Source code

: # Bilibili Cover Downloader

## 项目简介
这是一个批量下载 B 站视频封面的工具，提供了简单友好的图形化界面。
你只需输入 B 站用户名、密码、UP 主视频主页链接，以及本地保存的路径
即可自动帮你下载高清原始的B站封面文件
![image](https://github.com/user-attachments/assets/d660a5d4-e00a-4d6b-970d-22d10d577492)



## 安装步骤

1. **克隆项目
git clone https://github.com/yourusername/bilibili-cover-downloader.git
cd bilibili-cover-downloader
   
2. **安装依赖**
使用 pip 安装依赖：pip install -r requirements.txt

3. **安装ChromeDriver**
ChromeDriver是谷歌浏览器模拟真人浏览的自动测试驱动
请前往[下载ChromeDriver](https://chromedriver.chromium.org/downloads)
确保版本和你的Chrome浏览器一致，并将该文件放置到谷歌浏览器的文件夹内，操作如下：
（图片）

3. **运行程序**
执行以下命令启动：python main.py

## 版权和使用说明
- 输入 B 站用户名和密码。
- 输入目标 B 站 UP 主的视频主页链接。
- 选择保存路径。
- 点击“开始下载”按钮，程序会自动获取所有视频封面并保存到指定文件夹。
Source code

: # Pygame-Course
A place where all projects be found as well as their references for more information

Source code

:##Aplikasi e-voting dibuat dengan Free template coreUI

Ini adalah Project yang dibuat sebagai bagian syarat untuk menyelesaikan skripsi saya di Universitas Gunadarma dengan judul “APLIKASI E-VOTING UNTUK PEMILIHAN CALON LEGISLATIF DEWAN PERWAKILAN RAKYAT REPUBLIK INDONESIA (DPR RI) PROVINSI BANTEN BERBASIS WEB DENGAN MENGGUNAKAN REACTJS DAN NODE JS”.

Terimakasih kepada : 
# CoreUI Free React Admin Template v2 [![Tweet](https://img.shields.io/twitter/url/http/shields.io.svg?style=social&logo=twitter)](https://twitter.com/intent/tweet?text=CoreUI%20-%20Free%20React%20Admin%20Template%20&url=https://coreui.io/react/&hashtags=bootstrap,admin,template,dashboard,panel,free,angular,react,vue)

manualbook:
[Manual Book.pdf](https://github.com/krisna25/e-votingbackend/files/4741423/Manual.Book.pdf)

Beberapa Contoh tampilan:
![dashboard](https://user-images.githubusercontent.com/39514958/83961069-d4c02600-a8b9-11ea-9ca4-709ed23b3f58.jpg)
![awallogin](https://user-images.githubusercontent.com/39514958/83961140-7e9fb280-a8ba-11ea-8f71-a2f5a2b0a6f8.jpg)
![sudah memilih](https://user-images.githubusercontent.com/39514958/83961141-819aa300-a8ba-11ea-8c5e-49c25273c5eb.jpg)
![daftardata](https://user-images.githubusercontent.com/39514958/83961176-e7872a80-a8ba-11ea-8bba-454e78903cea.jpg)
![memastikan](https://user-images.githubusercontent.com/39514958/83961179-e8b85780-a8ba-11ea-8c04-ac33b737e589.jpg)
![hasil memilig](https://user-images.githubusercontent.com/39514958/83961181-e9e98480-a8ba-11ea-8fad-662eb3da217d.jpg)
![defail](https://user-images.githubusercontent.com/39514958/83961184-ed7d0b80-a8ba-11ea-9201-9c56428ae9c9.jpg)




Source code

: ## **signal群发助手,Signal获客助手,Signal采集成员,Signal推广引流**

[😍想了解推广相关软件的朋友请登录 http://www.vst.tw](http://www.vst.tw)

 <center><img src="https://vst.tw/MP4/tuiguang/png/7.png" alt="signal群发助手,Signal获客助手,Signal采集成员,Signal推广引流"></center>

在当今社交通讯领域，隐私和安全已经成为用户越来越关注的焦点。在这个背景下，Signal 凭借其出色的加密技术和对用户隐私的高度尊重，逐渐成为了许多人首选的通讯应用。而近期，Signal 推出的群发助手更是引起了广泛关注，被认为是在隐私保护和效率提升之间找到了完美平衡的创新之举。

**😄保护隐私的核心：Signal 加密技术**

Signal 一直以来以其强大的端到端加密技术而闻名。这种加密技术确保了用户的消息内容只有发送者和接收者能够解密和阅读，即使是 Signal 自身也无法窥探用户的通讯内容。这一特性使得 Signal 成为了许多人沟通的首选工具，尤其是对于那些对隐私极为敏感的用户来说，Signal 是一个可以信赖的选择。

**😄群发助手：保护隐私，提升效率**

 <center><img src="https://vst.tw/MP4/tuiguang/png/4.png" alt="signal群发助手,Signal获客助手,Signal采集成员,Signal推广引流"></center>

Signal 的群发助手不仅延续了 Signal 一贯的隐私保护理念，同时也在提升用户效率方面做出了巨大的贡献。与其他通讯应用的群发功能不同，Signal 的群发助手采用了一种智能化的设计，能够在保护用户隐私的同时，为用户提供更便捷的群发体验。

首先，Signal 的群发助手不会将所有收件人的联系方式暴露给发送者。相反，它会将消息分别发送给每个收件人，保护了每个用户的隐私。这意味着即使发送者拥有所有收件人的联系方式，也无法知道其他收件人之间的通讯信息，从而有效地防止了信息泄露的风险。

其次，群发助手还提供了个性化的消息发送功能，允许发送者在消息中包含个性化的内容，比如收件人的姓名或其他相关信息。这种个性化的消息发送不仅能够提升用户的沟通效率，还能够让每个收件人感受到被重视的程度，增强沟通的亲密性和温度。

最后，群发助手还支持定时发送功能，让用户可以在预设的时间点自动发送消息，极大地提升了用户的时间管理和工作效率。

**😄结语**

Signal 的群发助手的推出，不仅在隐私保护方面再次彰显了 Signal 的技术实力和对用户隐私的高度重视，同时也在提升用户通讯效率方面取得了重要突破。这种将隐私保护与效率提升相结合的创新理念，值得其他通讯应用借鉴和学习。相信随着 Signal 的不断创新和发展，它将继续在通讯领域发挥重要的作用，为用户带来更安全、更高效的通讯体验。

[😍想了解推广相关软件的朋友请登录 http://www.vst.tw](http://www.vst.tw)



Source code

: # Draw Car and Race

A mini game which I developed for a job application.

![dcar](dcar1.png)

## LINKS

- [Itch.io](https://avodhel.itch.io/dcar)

══════════

Copy out every line from the material above where the string "Signal获客助手" turns up.

◆ **Exercise answer**
: ## **signal群发助手,Signal获客助手,Signal采集成员,Signal推广引流**
 <center><img src="https://vst.tw/MP4/tuiguang/png/7.png" alt="signal群发助手,Signal获客助手,Signal采集成员,Signal推广引流"></center>
 <center><img src="https://vst.tw/MP4/tuiguang/png/4.png" alt="signal群发助手,Signal获客助手,Signal采集成员,Signal推广引流"></center>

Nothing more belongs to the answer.